I have a tendency to jump ahead in the conversation, rather than explain why these things are important
I get this in web design all the time. I’ve been building sites for more than a decade, and I’m very familiar with the value of well-thought-out UX (See? Jargon. Can’t help it. That’s User Experience), user journeys, personas, marketing automation, analytics and continual improvement. I’m so familiar with these things that I tend to assume my customers have already thought about them all and know their value. This means that I have a tendency to jump ahead in the conversation, rather than explain why these things are important and take the customer along with me.
Designers face this a lot, especially because everyone who sees a design thinks they understand what makes good design. The two classic pieces of feedback: ‘there’s too much white space’ and ‘our logo needs to be bigger’ are perennial favourites. And it causes frustration because humans aren’t good at imagining the level of knowledge the other party has,
This is the problem: when you know something about your field of expertise, it’s very hard to put yourself in the shoes of someone who doesn’t know as much. This leads you to write or talk in a way that’s beyond the comfortable level of understanding of the audience, which in turn leads them to think that the content is not for them. They disconnect and drift off to find a competitor who talks to them in a way they understand.

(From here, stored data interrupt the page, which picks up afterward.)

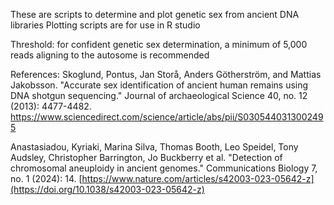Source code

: These are scripts to determine and plot genetic sex from ancient DNA libraries
Plotting scripts are for use in R studio

Threshold: for confident genetic sex determination, a minimum of 5,000 reads aligning to the autosome is recommended

References:
Skoglund, Pontus, Jan Storå, Anders Götherström, and Mattias Jakobsson. "Accurate sex identification of ancient human remains using DNA shotgun sequencing." Journal of archaeological Science 40, no. 12 (2013): 4477-4482.
https://www.sciencedirect.com/science/article/abs/pii/S0305440313002495

Anastasiadou, Kyriaki, Marina Silva, Thomas Booth, Leo Speidel, Tony Audsley, Christopher Barrington, Jo Buckberry et al. "Detection of chromosomal aneuploidy in ancient genomes." Communications Biology 7, no. 1 (2024): 14.
[https://www.nature.com/articles/s42003-023-05642-z](https://doi.org/10.1038/s42003-023-05642-z)
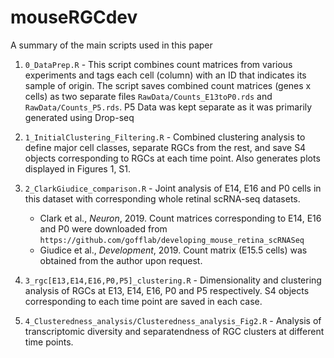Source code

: # mouseRGCdev

A summary of the main scripts used in this paper

1. `0_DataPrep.R` - This script combines count matrices from various experiments and tags each cell (column) with an ID that indicates its sample of origin. The script saves combined count matrices (genes x cells) as two separate files `RawData/Counts_E13toP0.rds` and `RawData/Counts_P5.rds`. P5 Data was kept separate as it was primarily generated using Drop-seq

2. `1_InitialClustering_Filtering.R` - Combined clustering analysis to define major cell classes, separate RGCs from the rest, and save S4 objects corresponding to RGCs at each time point. Also generates plots displayed in Figures 1, S1.

3. `2_ClarkGiudice_comparison.R` - Joint analysis of E14, E16 and P0 cells in this dataset with corresponding whole retinal scRNA-seq datasets.
     *  Clark et al., *Neuron*, 2019. Count matrices corresponding to E14, E16 and P0 were downloaded from `https://github.com/gofflab/developing_mouse_retina_scRNASeq`
     * Giudice et al., *Development*, 2019. Count matrix (E15.5 cells) was obtained from the author upon request. 
     
4. `3_rgc[E13,E14,E16,P0,P5]_clustering.R` - Dimensionality and clustering analysis of RGCs at E13, E14, E16, P0 and P5 respectively. S4 objects corresponding to each time point are saved in each case. 

5. `4_Clusteredness_analysis/Clusteredness_analysis_Fig2.R` - Analysis of transcriptomic diversity and separatendness of RGC clusters at different time points.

That’s the curse of knowledge.
We all do it. We underestimate the uniqueness of our knowledge base and overestimate the level of knowledge of our audience.
In 1990, a psychology grad student in Stanford, Elizabeth Newton, conducted an experiment into this: participants were asked to tap out a tune and guess the likelihood of someone guessing what song it was. The results showed that the tappers always overestimated the chances of the song being recognised: they predicted that their song would be guess 50% of the time, when in fact it was only guessed 2.5% of the time. They were so familiar with the tune they were tapping that they had trouble accurately estimating how difficult it was to recognise.
And while we’re at it, this is why your family Christmas game of charades is always so frustrating.
If you're interested in the specifics, the experiment is explained in more detail in this excerpt from "Made to Stick" (Chip Heath & Dan Heath): read the excerpt >
How can you break the curse?
Fortunately, once you’ve understood the problem, the solution isn’t too difficult.
You need a test audience.
When you write a blog or a proposal, it helps to have someone who’s got the same level of knowledge as your intended customers to give it a read and give you feedback. What bits made them feel lost? What bits didn’t feel relevant to their problems?
remember that every communication is a journey and you’re the guide
If you write regularly for the same audience and keep testing with real humans, you’ll develop a voice that communicates your expertise without leaving anyone behind. Just remember that every communication is a journey and you’re the guide. Don’t leave your customers to get lost in the woods.